Normality assumption in Fit Least Squares

Hi, 

 

I have a simple question that I was wondering if people with more experience could shed some light on.

I know that OLS does not necessarily require normality assumption, but normality on the residuals leads to unbiased estimates with minimum variance.

 

I tried to fit a model on a continuous response with three independent variables using Least Squares in the Fit Model platform. This model had a Radj of about 0.45 and the residuals plot exhibited a clear pattern.

Next, I check the distribution of the continuous response and saw that it was far from normal.
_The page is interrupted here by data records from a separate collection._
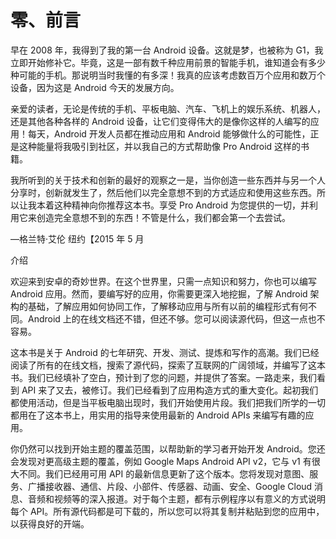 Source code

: # 零、前言

早在 2008 年，我得到了我的第一台 Android 设备。这就是梦，也被称为 G1，我立即开始修补它。毕竟，这是一部有数千种应用前景的智能手机，谁知道会有多少种可能的手机。那说明当时我懂的有多深！我真的应该考虑数百万个应用和数万个设备，因为这是 Android 今天的发展方向。

亲爱的读者，无论是传统的手机、平板电脑、汽车、飞机上的娱乐系统、机器人，还是其他各种各样的 Android 设备，让它们变得伟大的是像你这样的人编写的应用！每天，Android 开发人员都在推动应用和 Android 能够做什么的可能性，正是这种能量将我吸引到社区，并以我自己的方式帮助像 Pro Android 这样的书籍。

我所听到的关于技术和创新的最好的观察之一是，当你创造一些东西并与另一个人分享时，创新就发生了，然后他们以完全意想不到的方式适应和使用这些东西。所以让我本着这种精神向你推荐这本书。享受 Pro Android 为您提供的一切，并利用它来创造完全意想不到的东西！不管是什么，我们都会第一个去尝试。

—格兰特·艾伦
纽约【2015 年 5 月

介绍

欢迎来到安卓的奇妙世界。在这个世界里，只需一点知识和努力，你也可以编写 Android 应用。然而，要编写好的应用，你需要更深入地挖掘，了解 Android 架构的基础，了解应用如何协同工作，了解移动应用与所有以前的编程形式有何不同。Android 上的在线文档还不错，但还不够。您可以阅读源代码，但这一点也不容易。

这本书是关于 Android 的七年研究、开发、测试、提炼和写作的高潮。我们已经阅读了所有的在线文档，搜索了源代码，探索了互联网的广阔领域，并编写了这本书。我们已经填补了空白，预计到了您的问题，并提供了答案。一路走来，我们看到 API 来了又去，被修订。我们已经看到了应用构造方式的重大变化。起初我们都使用活动，但是当平板电脑出现时，我们开始使用片段。我们把我们所学的一切都用在了这本书上，用实用的指导来使用最新的 Android APIs 来编写有趣的应用。

你仍然可以找到开始主题的覆盖范围，以帮助新的学习者开始开发 Android。您还会发现对更高级主题的覆盖，例如 Google Maps Android API v2，它与 v1 有很大不同。我们已经用可用 API 的最新信息更新了这个版本。您将发现对意图、服务、广播接收器、通信、片段、小部件、传感器、动画、安全、Google Cloud 消息、音频和视频等的深入报道。对于每个主题，都有示例程序以有意义的方式说明每个 API。所有源代码都是可下载的，所以您可以将其复制并粘贴到您的应用中，以获得良好的开端。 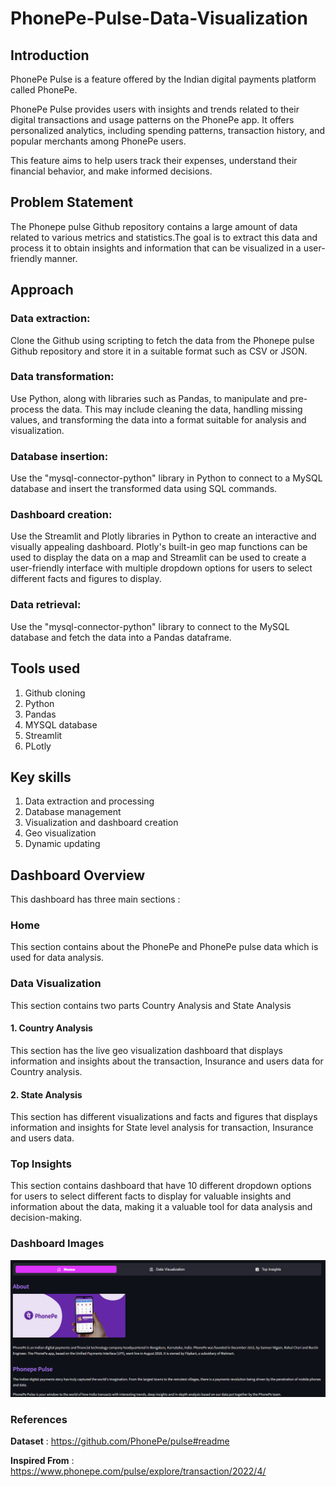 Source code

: # PhonePe-Pulse-Data-Visualization


## Introduction
PhonePe Pulse is a feature offered by the Indian digital payments platform called PhonePe.

PhonePe Pulse provides users with insights and trends related to their digital transactions and usage patterns on the PhonePe app. It offers personalized analytics, including spending patterns, transaction history, and popular merchants among PhonePe users.

This feature aims to help users track their expenses, understand their financial behavior, and make informed decisions.


## Problem Statement
The Phonepe pulse Github repository contains a large amount of data related to various metrics and statistics.The goal is to extract this data and process it to obtain insights and information that can be visualized in a user-friendly manner.


## Approach

### Data extraction: 
Clone the Github using scripting to fetch the data from the Phonepe pulse Github repository and store it in a suitable format such as CSV or JSON.

### Data transformation: 
Use Python, along with libraries such as Pandas, to manipulate and pre-process the data. 
This may include cleaning the data, handling missing values, and transforming the data into a format suitable for analysis and visualization.

### Database insertion: 
Use the "mysql-connector-python" library in Python to connect to a MySQL database and insert the transformed data using SQL commands.

### Dashboard creation: 
Use the Streamlit and Plotly libraries in Python to create an interactive and visually appealing dashboard. 
Plotly's built-in geo map functions can be used to display the data on a map and 
Streamlit can be used to create a user-friendly interface with multiple dropdown options for users to select different facts and figures to display.

### Data retrieval: 
Use the "mysql-connector-python" library to connect to the MySQL database and fetch the data into a Pandas dataframe.


## Tools used

1. Github cloning
2. Python
3. Pandas
4. MYSQL database
5. Streamlit
6. PLotly

## Key skills

1. Data extraction and processing
2. Database management
3. Visualization and dashboard creation
4. Geo visualization
5. Dynamic updating


## Dashboard Overview

This dashboard has three main sections :

### Home

This section contains about the PhonePe and PhonePe pulse data which is used for data analysis.

### Data Visualization 

This section contains two parts Country Analysis and State Analysis

#### 1. Country Analysis

This section has the live geo visualization dashboard that displays information and insights about the transaction, Insurance and users data for Country analysis.

#### 2. State Analysis

This section has different visualizations and facts and figures that displays information and insights for State level analysis for transaction, Insurance and users data.


### Top Insights

This section contains dashboard that have 10 different dropdown options for users to select different facts to display for valuable insights and information about the data, making it a valuable tool for data analysis and decision-making.


### Dashboard Images

![Home](https://github.com/Sakthipavithran16/PhonePe-Pulse-Data-Visualization/blob/main/Home.PNG)


### References

**Dataset** : https://github.com/PhonePe/pulse#readme

**Inspired From** : https://www.phonepe.com/pulse/explore/transaction/2022/4/






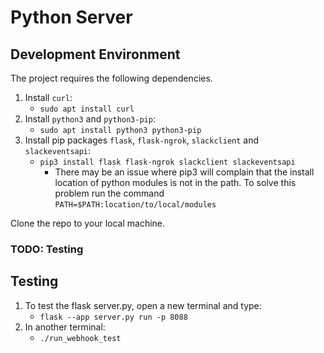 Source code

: # Python Server

## Development Environment

The project requires the following dependencies.

1. Install `curl`:
    - `sudo apt install curl`
2. Install `python3` and `python3-pip`:
    - `sudo apt install python3 python3-pip`
3. Install pip packages `flask`, `flask-ngrok`, `slackclient` and `slackeventsapi`:
    - `pip3 install flask flask-ngrok slackclient slackeventsapi`
        - There may be an issue where pip3 will complain that the install location of python modules is not in the path. To solve this problem run the command `PATH=$PATH:location/to/local/modules`

Clone the repo to your local machine.

### TODO: Testing
## Testing

1. To test the flask server.py, open a new terminal and type:
    - `flask --app server.py run -p 8088`
2. In another terminal:
    - `./run_webhook_test`
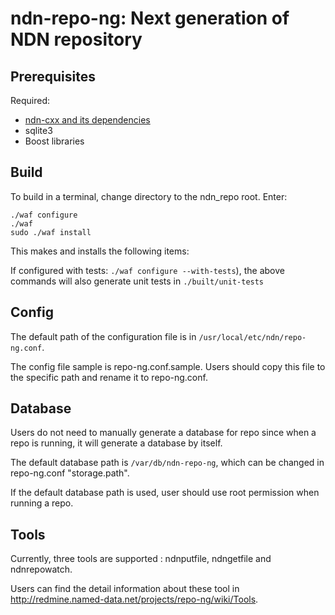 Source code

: ndn-repo-ng:  Next generation of NDN repository
===============================================

Prerequisites
-------------

Required:

* [ndn-cxx and its dependencies](https://github.com/named-data/ndn-cxx)
* sqlite3
* Boost libraries

Build
-----

To build in a terminal, change directory to the ndn_repo root.  Enter:

    ./waf configure
    ./waf
    sudo ./waf install

This makes and installs the following items:

If configured with tests: `./waf configure --with-tests`), the above commands will
also generate unit tests in `./built/unit-tests`

Config
------

The default path of the configuration file is in `/usr/local/etc/ndn/repo-ng.conf`.

The config file sample is repo-ng.conf.sample. Users should copy this file to the specific path and rename it to repo-ng.conf.

Database
--------

Users do not need to manually generate a database for repo since when a repo is running, it will generate a database by itself.

The default database path is `/var/db/ndn-repo-ng`, which can be changed in repo-ng.conf "storage.path".

If the default database path is used, user should use root permission when running a repo.

Tools
-----

Currently, three tools are supported : ndnputfile, ndngetfile and ndnrepowatch.

Users can find the detail information about these tool in http://redmine.named-data.net/projects/repo-ng/wiki/Tools.

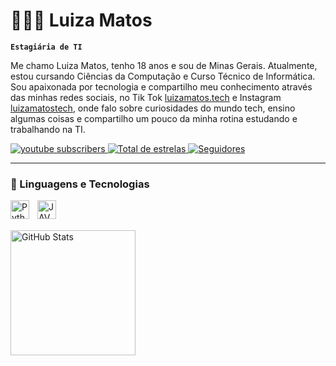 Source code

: # 👩🏻‍💻 Luiza Matos

**`Estagiária de TI`**

Me chamo Luiza Matos, tenho 18 anos e sou de Minas Gerais. Atualmente, estou cursando Ciências da Computação e Curso Técnico de Informática. Sou apaixonada por tecnologia e compartilho meu conhecimento através das minhas redes sociais, no Tik Tok [luizamatos.tech](https://www.tiktok.com/@luizamatos.tech) e Instagram [luizamatostech](https://www.instagram.com/luizamatostech/), onde falo sobre curiosidades do mundo tech, ensino algumas coisas e compartilho um pouco da minha rotina estudando e trabalhando na TI.

<p align="left">
    <a href="https://www.youtube.com/@luizamatostech?sub_confirmation=1">
        <img
            alt="youtube subscribers"
            title="Inscreva-se no meu canal"
            src="http://custom-icon-badges.demolab.com/youtube/channel/subscribers/UCAbX6ib4TCfwxTJ-Rmqli9g?color=%23E05d44&label=SUBSCRIBE&logo=video&logoColor=whit&style=for-the-badge&labelColor=CE4630"
            />
    <a href="https://github.com/Luizapmatoss?tab=repositories&sort=stargazers">
        <img 
            alt="Total de estrelas" 
            title="Total de estrelas GitHub" 
            src="https://custom-icon-badges.demolab.com/github/stars/Luizapmatoss?color=55960c&style=for-the-badge&labelColor=488207&logo=star&label=estrelas"
        />
    </a>
    <a href="https://github.com/Luizapmatoss?tab=followers">
        <img 
            alt="Seguidores" 
            title="Me siga no GitHub" 
            src="https://custom-icon-badges.demolab.com/github/followers/Luizapmatoss?color=236ad3&labelColor=1155ba&style=for-the-badge&logo=github&label=Seguidores&logoColor=white"
        />
    </a>
</p>

---

### 🤖 Linguagens e Tecnologias

<img 
    align="left" 
    alt="Python" 
    title="Python"
    width="30px" 
    style="padding-right: 10px;" 
    src="https://cdn.jsdelivr.net/gh/devicons/devicon@latest/icons/python/python-original.svg" 
/>
<img 
    align="left" 
    alt="JAVA" 
    title="Java"
    width="30px" 
    style="padding-right: 10px;" 
    src="https://cdn.jsdelivr.net/gh/devicons/devicon@latest/icons/java/java-original.svg"  
/>
<br/>
<br/>

<p>
  <img 
    align="left" 
    alt="GitHub Stats" 
    height="200" 
    style="padding-right: 10px;" 
    src="https://github-readme-stats.vercel.app/api?username=Luizapmatoss&show_icons=true&theme=tokyonight&include_all_commits=true&locale=pt-br" 
  />
    
  
</p>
Using Generalized Regression (Lasso) and Normal response distribution, the model still led to a Generalized Rsquare of about 0.45. However, when I switched to an exponential response distribution, the Rsquare increased to 0.84.

 

If normality on the response is not needed on Least Squares, what could explain such a difference?

 

Thank you!

 

 

 

1 ACCEPTED SOLUTION

Accepted Solutions

Re: Normality assumption in Fit Least Squares

Ordinary least squares regression is often treated as a special case with regard to the distribution of the response. As @Thierry_S explained, we usually address the residuals (estimated errors) assuming that the errors are normally distributed. You could also describe it as a conditional distribution: Y ~ Normal( mean = predicted Y = f(X), variance ). So the mean Y varies with X as described by the linear regression model but the variance of Y is constant, or independent of the response. In other words, the response exhibits a normal distribution of errors for any give mean response (predicted).

 

I would not say that "OLS does not necessarily require normality."

 

The normality assumption and OLS lead to a poor model if the conditional distribution is not normal. So the exponential distribution appears to be model for the variance than the normal distribution in your case.
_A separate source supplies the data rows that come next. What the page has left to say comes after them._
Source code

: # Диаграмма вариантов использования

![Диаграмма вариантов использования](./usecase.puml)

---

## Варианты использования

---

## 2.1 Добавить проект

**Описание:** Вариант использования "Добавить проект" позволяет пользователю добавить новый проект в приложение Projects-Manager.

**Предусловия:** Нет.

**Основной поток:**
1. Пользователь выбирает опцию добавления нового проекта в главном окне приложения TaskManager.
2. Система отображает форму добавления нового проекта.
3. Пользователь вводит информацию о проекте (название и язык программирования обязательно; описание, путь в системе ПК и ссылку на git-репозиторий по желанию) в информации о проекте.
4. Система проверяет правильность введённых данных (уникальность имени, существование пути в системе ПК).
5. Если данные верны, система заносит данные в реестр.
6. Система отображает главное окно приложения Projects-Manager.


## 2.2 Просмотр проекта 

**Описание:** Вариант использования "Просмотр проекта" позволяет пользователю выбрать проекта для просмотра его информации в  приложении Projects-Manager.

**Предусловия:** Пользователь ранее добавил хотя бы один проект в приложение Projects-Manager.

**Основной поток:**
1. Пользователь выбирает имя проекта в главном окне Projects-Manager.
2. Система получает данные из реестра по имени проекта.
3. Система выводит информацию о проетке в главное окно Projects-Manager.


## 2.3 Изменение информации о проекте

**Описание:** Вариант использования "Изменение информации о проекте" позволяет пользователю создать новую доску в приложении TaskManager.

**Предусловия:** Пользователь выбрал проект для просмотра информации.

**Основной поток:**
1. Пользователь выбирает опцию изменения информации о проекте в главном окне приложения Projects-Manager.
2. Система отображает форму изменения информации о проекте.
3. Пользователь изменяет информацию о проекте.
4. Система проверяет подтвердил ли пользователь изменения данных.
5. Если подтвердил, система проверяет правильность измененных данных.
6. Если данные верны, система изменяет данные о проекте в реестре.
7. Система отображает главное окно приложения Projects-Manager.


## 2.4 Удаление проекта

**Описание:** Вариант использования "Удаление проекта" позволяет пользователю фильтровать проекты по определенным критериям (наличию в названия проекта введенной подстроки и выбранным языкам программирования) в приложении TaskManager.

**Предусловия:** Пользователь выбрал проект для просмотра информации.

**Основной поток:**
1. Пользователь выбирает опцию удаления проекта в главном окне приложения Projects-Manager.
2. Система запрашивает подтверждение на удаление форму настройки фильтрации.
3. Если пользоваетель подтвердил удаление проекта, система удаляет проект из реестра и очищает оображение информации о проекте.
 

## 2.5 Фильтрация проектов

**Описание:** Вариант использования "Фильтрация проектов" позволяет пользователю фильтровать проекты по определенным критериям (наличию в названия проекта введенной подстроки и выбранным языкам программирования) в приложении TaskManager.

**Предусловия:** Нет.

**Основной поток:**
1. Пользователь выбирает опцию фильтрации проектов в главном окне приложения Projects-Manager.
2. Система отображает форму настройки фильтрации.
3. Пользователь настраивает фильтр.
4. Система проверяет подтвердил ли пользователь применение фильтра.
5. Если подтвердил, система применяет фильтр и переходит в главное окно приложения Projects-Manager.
View solution in original post

4 REPLIES 4
AnnaPaula
Level III

Re: Normality assumption in Fit Least Squares

By the way, I found this material (https://community.jmp.com/kvoqx44227/attachments/kvoqx44227/discovery-2019-content/28/1/glmTalkTucso... where it says that assuming the errors (and response) are normal makes life a lot easier. However, in this link (https://www.jmp.com/en_us/statistics-knowledge-portal/what-is-regression/simple-linear-regression-as..., it discusses normality of the errors only.

So I am not sure if normality of the response is assumed in JMP?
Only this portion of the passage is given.